_Material supplied:_
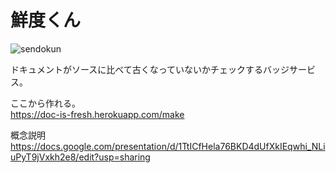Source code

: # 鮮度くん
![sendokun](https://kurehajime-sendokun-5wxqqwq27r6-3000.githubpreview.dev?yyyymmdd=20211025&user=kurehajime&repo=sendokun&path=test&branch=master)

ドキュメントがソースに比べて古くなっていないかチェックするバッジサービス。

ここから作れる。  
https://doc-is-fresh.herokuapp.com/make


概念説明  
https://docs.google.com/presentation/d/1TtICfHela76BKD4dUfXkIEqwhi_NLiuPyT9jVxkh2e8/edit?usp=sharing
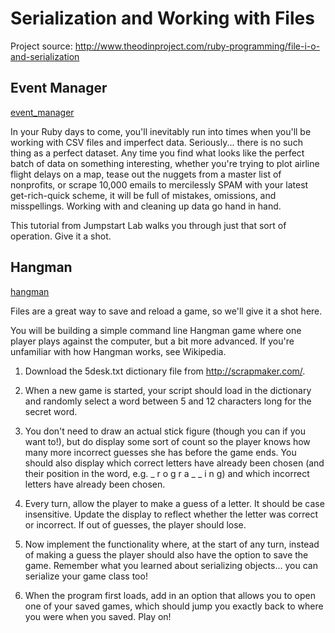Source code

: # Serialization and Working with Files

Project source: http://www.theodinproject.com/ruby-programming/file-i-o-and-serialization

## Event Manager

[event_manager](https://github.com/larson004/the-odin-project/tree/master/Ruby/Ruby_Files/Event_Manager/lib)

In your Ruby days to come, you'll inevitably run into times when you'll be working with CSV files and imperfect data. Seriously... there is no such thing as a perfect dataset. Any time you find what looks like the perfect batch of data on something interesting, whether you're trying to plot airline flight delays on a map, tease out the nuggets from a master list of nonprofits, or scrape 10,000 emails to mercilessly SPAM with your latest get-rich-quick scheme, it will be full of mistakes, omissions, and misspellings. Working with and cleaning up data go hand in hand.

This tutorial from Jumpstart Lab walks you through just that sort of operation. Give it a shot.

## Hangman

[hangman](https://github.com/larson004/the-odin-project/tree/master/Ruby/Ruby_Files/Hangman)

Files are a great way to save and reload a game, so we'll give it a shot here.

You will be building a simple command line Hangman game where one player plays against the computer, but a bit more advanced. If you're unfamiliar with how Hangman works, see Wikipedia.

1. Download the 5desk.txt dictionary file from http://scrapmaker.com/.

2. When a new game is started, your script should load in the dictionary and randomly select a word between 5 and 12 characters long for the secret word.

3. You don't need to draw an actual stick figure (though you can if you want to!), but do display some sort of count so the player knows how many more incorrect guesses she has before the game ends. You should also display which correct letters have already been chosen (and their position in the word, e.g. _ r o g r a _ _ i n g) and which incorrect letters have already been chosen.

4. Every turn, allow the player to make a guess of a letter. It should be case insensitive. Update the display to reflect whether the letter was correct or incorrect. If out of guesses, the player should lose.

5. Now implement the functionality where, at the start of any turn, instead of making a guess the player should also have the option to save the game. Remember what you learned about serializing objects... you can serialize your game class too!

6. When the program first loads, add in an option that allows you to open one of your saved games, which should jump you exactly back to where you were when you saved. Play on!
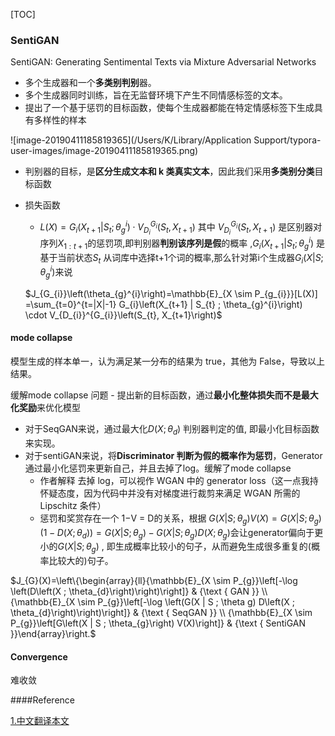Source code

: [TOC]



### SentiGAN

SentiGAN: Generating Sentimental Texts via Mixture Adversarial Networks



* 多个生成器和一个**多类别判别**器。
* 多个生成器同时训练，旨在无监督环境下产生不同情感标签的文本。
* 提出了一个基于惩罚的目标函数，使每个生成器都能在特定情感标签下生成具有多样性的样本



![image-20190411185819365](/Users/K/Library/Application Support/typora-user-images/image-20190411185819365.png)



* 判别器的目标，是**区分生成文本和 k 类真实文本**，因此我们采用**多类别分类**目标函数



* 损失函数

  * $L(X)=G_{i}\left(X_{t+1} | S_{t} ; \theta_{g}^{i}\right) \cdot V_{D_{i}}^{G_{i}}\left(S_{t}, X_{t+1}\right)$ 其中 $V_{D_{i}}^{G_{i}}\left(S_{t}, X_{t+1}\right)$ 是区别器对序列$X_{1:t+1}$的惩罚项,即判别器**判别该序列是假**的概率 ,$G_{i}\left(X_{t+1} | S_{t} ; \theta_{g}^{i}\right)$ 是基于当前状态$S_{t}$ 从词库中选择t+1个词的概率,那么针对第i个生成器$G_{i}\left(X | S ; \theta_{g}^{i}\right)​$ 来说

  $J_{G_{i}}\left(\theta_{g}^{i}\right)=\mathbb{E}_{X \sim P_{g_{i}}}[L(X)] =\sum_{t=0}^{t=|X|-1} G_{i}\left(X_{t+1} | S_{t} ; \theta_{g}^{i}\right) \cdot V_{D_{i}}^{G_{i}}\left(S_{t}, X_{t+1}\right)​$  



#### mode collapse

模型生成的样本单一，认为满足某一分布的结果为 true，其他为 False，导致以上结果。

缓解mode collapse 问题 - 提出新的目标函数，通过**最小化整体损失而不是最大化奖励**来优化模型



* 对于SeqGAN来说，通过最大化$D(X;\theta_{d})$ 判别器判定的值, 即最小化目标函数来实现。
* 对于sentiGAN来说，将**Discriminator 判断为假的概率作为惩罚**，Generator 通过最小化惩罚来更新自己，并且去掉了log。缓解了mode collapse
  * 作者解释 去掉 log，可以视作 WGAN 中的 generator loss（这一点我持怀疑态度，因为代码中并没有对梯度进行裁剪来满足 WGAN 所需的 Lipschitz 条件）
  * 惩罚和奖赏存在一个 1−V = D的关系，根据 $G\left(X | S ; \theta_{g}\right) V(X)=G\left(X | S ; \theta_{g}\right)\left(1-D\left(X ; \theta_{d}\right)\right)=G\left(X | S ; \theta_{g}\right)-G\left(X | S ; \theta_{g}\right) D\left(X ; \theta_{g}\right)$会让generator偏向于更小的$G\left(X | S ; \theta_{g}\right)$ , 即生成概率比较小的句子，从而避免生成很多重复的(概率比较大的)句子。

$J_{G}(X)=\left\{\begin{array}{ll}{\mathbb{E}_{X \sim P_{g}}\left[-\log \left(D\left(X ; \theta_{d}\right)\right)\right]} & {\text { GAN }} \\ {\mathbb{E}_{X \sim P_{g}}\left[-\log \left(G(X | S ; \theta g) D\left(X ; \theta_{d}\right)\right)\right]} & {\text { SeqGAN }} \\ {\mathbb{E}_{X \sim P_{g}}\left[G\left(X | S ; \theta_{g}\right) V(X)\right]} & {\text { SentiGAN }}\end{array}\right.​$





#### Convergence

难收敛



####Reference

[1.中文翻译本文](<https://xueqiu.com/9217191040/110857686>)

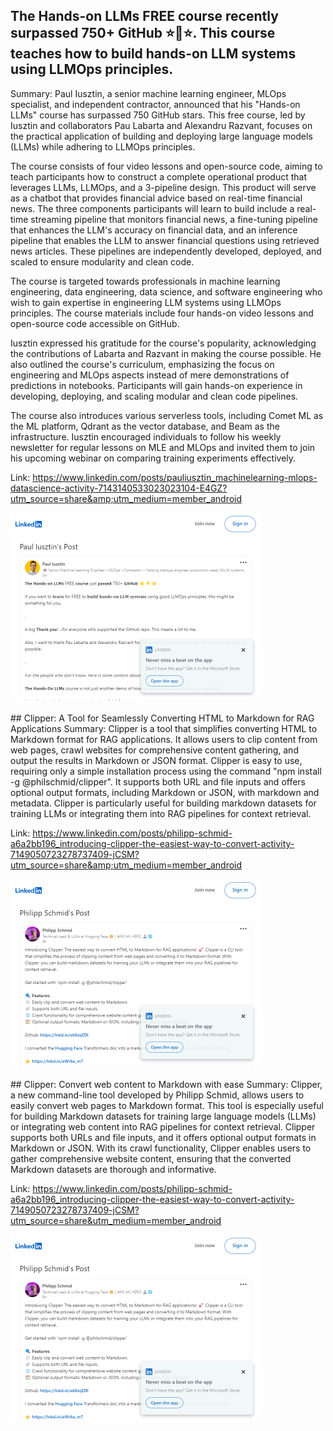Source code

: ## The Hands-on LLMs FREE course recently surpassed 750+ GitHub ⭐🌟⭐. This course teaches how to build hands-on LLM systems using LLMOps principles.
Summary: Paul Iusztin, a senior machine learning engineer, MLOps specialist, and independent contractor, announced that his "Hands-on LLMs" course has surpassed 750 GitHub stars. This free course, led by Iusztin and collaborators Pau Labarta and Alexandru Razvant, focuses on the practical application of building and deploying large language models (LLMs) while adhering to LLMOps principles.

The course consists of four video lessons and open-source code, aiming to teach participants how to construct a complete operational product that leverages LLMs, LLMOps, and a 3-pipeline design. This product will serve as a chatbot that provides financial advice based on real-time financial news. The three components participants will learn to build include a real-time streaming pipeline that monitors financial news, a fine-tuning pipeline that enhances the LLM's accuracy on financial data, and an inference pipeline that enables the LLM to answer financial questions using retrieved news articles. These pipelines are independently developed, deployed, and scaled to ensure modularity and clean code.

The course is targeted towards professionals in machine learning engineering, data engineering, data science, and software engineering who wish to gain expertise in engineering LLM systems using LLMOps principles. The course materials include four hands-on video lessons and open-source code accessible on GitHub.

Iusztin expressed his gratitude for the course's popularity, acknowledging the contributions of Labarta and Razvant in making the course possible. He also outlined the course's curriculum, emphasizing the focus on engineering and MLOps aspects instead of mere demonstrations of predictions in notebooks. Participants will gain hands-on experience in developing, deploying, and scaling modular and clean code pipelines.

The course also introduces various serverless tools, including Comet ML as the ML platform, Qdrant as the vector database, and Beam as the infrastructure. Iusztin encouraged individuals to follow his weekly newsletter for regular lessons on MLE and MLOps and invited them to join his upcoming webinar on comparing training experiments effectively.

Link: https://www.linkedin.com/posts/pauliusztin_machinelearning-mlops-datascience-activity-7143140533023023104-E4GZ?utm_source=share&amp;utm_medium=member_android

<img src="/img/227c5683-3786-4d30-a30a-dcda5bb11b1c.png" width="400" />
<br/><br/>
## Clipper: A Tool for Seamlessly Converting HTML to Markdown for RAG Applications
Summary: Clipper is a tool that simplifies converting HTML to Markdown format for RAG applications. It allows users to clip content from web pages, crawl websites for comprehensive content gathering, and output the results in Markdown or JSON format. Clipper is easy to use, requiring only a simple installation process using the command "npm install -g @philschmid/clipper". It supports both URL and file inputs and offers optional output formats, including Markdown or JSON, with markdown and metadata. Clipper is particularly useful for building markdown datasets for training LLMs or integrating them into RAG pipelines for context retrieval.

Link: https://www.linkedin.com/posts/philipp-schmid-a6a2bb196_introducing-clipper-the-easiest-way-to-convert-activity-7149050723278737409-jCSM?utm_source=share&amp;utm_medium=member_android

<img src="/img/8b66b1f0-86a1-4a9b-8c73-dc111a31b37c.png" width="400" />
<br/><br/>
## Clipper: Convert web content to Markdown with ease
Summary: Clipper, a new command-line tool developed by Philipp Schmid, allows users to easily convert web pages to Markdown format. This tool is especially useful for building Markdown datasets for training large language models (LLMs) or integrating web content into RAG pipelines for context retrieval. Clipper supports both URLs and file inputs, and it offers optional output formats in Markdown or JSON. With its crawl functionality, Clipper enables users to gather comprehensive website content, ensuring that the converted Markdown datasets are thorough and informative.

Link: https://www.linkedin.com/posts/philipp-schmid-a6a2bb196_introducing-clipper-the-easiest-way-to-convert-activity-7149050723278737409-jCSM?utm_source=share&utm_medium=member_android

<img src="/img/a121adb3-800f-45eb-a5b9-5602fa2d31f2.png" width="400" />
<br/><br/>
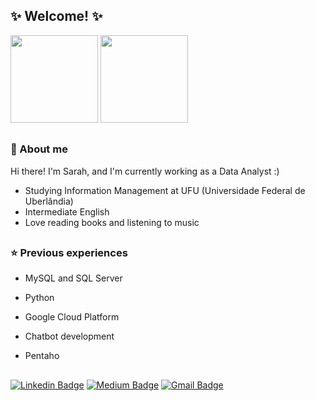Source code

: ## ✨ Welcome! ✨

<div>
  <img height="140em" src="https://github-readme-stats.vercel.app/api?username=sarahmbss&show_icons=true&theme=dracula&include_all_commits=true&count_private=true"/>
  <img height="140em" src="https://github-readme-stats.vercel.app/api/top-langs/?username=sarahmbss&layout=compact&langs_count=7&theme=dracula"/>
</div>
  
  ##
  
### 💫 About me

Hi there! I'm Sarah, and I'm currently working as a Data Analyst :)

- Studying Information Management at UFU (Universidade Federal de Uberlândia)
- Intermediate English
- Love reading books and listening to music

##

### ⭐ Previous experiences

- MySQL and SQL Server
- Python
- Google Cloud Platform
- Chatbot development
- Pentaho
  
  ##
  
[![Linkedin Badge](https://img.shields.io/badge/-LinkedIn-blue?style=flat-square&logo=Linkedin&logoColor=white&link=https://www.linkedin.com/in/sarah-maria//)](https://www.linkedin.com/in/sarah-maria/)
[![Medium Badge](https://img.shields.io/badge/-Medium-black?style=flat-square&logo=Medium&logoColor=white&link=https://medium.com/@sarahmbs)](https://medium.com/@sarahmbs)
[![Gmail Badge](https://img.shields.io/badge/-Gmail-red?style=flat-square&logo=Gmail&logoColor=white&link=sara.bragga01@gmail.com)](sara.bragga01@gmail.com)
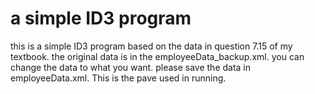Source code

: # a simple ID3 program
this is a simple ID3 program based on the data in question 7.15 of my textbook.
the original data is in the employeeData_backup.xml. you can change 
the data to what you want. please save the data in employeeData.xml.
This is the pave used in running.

_What you will do:_ Copy each line of the listing above that contains the word "collapse".

_Finished exercise:_
#### mode collapse
缓解mode collapse 问题 - 提出新的目标函数，通过**最小化整体损失而不是最大化奖励**来优化模型
* 对于sentiGAN来说，将**Discriminator 判断为假的概率作为惩罚**，Generator 通过最小化惩罚来更新自己，并且去掉了log。缓解了mode collapse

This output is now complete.